What is Right to Manage?
Right to Manage was introduced by the Commonhold and Leasehold Reform Act 2002 to give leaseholders a straightforward way to take charge of how their building is run. Crucially, it is a 'no-fault' right: you do not have to show the freeholder or managing agent has done a bad job.
RTM transfers management functions, not ownership. The freeholder keeps the freehold and continues to receive any ground rent, but the day-to-day decisions about maintenance, repairs, insurance, service charge budgets and which managing agent to use pass to an RTM company controlled by the leaseholders.
It is often the first step leaseholders consider when they are unhappy with service or costs, because it is usually quicker and cheaper than buying the freehold (a process called collective enfranchisement).
Right to Manage vs buying the freehold
Two different ways to gain more control of your building.
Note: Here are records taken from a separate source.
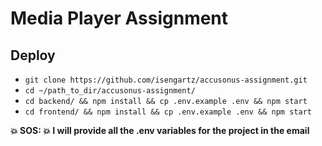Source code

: # Media Player Assignment

## Deploy

- `git clone https://github.com/isengartz/accusonus-assignment.git`
- `cd ~/path_to_dir/accusonus-assignment/`
- `cd backend/ && npm install && cp .env.example .env && npm start`
- `cd frontend/ && npm install && cp .env.example .env && npm start`

**:boom: SOS: :boom: I will provide all the .env variables for the project in the email**
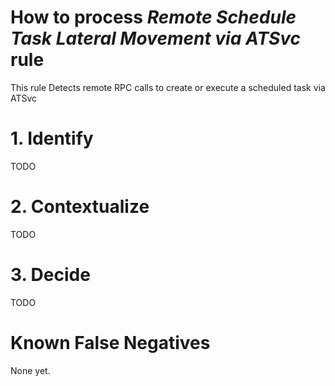 # How to process *Remote Schedule Task Lateral Movement via ATSvc* rule
This rule Detects remote RPC calls to create or execute a scheduled task via ATSvc

# 1. Identify
TODO

# 2. Contextualize
TODO

# 3. Decide
TODO

# Known False Negatives
None yet.
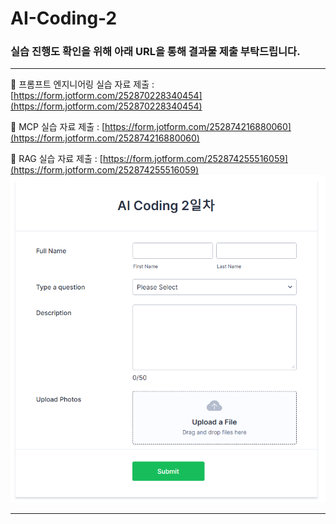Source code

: # AI-Coding-2

### 실습 진행도 확인을 위해 아래 URL을 통해 결과물 제출 부탁드립니다.

---

🚩 프롬프트 엔지니어링 실습 자료 제출 : [https://form.jotform.com/252870228340454](https://form.jotform.com/252870228340454)

🚩 MCP 실습 자료 제출 : [https://form.jotform.com/252874216880060](https://form.jotform.com/252874216880060)

🚩 RAG 실습 자료 제출 : [https://form.jotform.com/252874255516059](https://form.jotform.com/252874255516059)
<img src="upload.png">

---
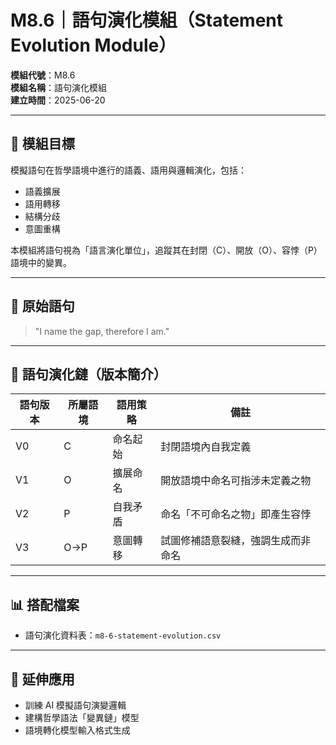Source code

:# M8.6｜語句演化模組（Statement Evolution Module）

**模組代號**：M8.6  
**模組名稱**：語句演化模組  
**建立時間**：2025-06-20

---

## 🎯 模組目標

模擬語句在哲學語境中進行的語義、語用與邏輯演化，包括：

- 語義擴展
- 語用轉移
- 結構分歧
- 意圖重構

本模組將語句視為「語言演化單位」，追蹤其在封閉（C）、開放（O）、容悖（P）語境中的變異。

---

## 📘 原始語句

> "I name the gap, therefore I am."

---

## 🧬 語句演化鏈（版本簡介）

| 語句版本 | 所屬語境 | 語用策略 | 備註 |
|----------|----------|-----------|------|
| V0 | C | 命名起始 | 封閉語境內自我定義 |
| V1 | O | 擴展命名 | 開放語境中命名可指涉未定義之物 |
| V2 | P | 自我矛盾 | 命名「不可命名之物」即產生容悖 |
| V3 | O→P | 意圖轉移 | 試圖修補語意裂縫，強調生成而非命名 |

---

## 📊 搭配檔案

- 語句演化資料表：`m8-6-statement-evolution.csv`

---

## 🔁 延伸應用

- 訓練 AI 模擬語句演變邏輯
- 建構哲學語法「變異鏈」模型
- 語境轉化模型輸入格式生成


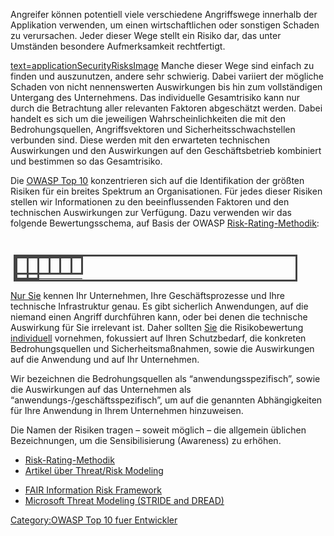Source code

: Angreifer können potentiell viele verschiedene Angriffswege innerhalb
der Applikation verwenden, um einen wirtschaftlichen oder sonstigen
Schaden zu verursachen. Jeder dieser Wege stellt ein Risiko dar, das
unter Umständen besondere Aufmerksamkeit rechtfertigt.

[text=applicationSecurityRisksImage]({{Top_10:LanguageFile "wikilink")
Manche dieser Wege sind einfach zu finden und auszunutzen, andere sehr
schwierig. Dabei variiert der mögliche Schaden von nicht nennenswerten
Auswirkungen bis hin zum vollständigen Untergang des Unternehmens. Das
individuelle Gesamtrisiko kann nur durch die Betrachtung aller
relevanten Faktoren abgeschätzt werden. Dabei handelt es sich um die
jeweiligen Wahrscheinlichkeiten die mit den Bedrohungsquellen,
Angriffsvektoren und Sicherheitsschwachstellen verbunden sind. Diese
werden mit den erwarteten technischen Auswirkungen und den Auswirkungen
auf den Geschäftsbetrieb kombiniert und bestimmen so das Gesamtrisiko.

Die <u>[OWASP Top 10](Top_10 "wikilink")</u> konzentrieren sich auf die
Identifikation der größten Risiken für ein breites Spektrum an
Organisationen. Für jedes dieser Risiken stellen wir Informationen zu
den beeinflussenden Faktoren und den technischen Auswirkungen zur
Verfügung. Dazu verwenden wir das folgende Bewertungsschema, auf Basis
der OWASP
<u>[Risk-Rating-Methodik](OWASP_Risk_Rating_Methodology "wikilink")</u>:

<table style="align:center; border-collapse: collapse; text-align:center;
              margin: 0px 5px 0px 5px; border: 3px solid #444444;
              background-color: {{Top 10:BackgroundColor
|year=2013 }};
              padding=2; width: 90%;">

<tr style="background-color: {{Top 10:BorderColor
|year=2013 }}; height: 2em; font-size: 80%; color: #FFFFFF;  text-shadow: 2px 2px 8px #444444; ">

<th style="width: 16.5%; border: 3px solid #444444;">

</th>

<th style="width: 16.5%; border: 3px solid #444444;">

</th>

<th style="width: 16.5%; border: 3px solid #444444;">

</th>

<th style="width: 16.5%; border: 3px solid #444444;">

</th>

<th style="width: 16.5%; border: 3px solid #444444;">

</th>

<th style="width: 16.5%; border: 3px solid #444444;">

</th>

</tr>

<tr>

<td style="font-weight: bold; font-size:90%; border: 3px solid #444444;" rowspan="3">

</td>

` `

<td style="font-weight: bold; font-size: 90%; border: 3px solid #444444; " rowspan="3">

</td>

</tr>

<tr>

</tr>

<tr>

</tr>

</table>

<u>Nur Sie</u> kennen Ihr Unternehmen, Ihre Geschäftsprozesse und Ihre
technische Infrastruktur genau. Es gibt sicherlich Anwendungen, auf die
niemand einen Angriff durchführen kann, oder bei denen die technische
Auswirkung für Sie irrelevant ist. Daher sollten <u>Sie</u> die
Risikobewertung <U>individuell</u> vornehmen, fokussiert auf Ihren
Schutzbedarf, die konkreten Bedrohungsquellen und Sicherheitsmaßnahmen,
sowie die Auswirkungen auf die Anwendung und auf Ihr Unternehmen.

Wir bezeichnen die Bedrohungsquellen als “anwendungsspezifisch”, sowie
die Auswirkungen auf das Unternehmen als
“anwendungs-/geschäftsspezifisch”, um auf die genannten
Abhängigkeiten für Ihre Anwendung in Ihrem Unternehmen hinzuweisen.

Die Namen der Risiken tragen – soweit möglich – die allgemein üblichen
Bezeichnungen, um die Sensibilisierung (Awareness) zu erhöhen.

  - [<u>Risk-Rating-Methodik</u>](OWASP_Risk_Rating_Methodology "wikilink")
  - [<u>Artikel über Threat/Risk
    Modeling</u>](Threat_Risk_Modeling "wikilink")

<!-- end list -->

  - [<u>FAIR Information Risk
    Framework</u>](http://fairwiki.riskmanagementinsight.com/)
  - [<u>Microsoft Threat Modeling (STRIDE and
    DREAD)</u>](http://msdn.microsoft.com/en-us/library/aa302419.aspx)

[Category:OWASP Top 10 fuer
Entwickler](Category:OWASP_Top_10_fuer_Entwickler "wikilink")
| Feature | Right to Manage | Buying the freehold |
|---|---|---|
| What you gain | Control of management | Ownership of the freehold |
| Need to prove fault? | No | No |
| Pay the freeholder a price? | No purchase price | Yes, a premium for the freehold |
| Ground rent | Still payable to freeholder | Effectively ends for participants |
| Typical cost | Lower, mainly legal and setup | Higher, includes the freehold premium |
| Complexity | Moderate | Higher |
RTM is usually faster and cheaper; buying the freehold gives fuller, permanent control.
Does your building qualify?
The main qualifying conditions for RTM are broadly:
- The building is a self-contained block of flats, or part of one that can be managed independently.
- At least two-thirds of the flats are held by qualifying long leaseholders.
- At least 75% of the building's floor area is residential (not commercial).
- Enough leaseholders join the RTM company, generally at least half of the flats.
- It is not excluded, for example certain converted buildings with a resident landlord.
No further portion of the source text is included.